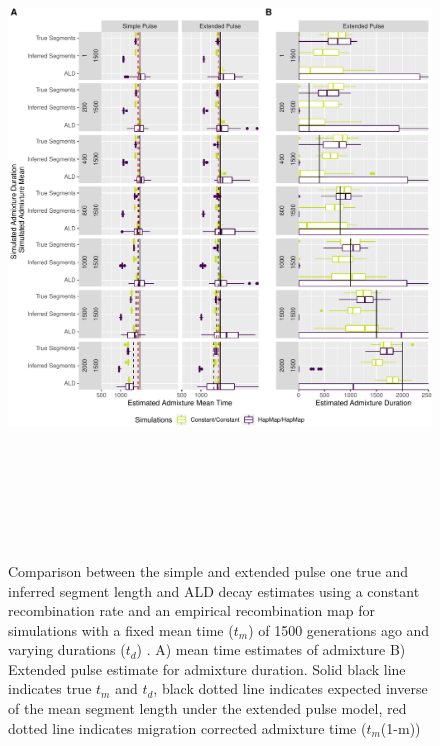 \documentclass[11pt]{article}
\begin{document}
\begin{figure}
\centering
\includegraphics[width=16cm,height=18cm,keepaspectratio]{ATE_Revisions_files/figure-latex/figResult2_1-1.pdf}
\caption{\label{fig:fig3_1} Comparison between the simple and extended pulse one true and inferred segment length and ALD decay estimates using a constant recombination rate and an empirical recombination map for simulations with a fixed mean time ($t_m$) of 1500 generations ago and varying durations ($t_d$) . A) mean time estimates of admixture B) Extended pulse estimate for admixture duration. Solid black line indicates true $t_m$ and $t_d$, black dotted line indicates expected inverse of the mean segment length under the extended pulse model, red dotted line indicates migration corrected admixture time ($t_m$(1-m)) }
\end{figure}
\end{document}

#####

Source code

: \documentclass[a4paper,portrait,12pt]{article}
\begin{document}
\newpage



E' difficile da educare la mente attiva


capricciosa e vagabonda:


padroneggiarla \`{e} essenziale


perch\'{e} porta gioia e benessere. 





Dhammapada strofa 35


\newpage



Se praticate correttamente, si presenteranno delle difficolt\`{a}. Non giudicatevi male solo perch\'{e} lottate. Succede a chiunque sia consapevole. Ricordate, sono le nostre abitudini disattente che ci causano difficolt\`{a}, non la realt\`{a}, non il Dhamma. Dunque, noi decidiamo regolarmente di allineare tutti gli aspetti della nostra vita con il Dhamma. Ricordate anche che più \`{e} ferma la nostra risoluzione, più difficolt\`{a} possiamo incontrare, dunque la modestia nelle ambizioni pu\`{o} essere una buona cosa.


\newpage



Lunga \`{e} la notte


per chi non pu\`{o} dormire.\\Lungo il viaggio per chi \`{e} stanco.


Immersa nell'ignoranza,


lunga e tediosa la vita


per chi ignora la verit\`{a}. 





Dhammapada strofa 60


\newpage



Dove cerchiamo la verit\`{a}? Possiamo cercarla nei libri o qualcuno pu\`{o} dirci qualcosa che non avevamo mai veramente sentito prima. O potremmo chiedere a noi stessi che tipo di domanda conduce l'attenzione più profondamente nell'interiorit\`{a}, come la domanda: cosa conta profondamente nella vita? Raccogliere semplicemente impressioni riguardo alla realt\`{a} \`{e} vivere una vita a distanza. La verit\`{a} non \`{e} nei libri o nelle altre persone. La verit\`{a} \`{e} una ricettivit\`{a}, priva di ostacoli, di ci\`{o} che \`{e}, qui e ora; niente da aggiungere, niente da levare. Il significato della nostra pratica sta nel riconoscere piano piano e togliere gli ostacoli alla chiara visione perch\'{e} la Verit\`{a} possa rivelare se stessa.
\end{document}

#####

**EXERCISE**
Say how many lines of the data hold the word "strofa", and leave out everything but the number.

**RESPONSE AREA**
2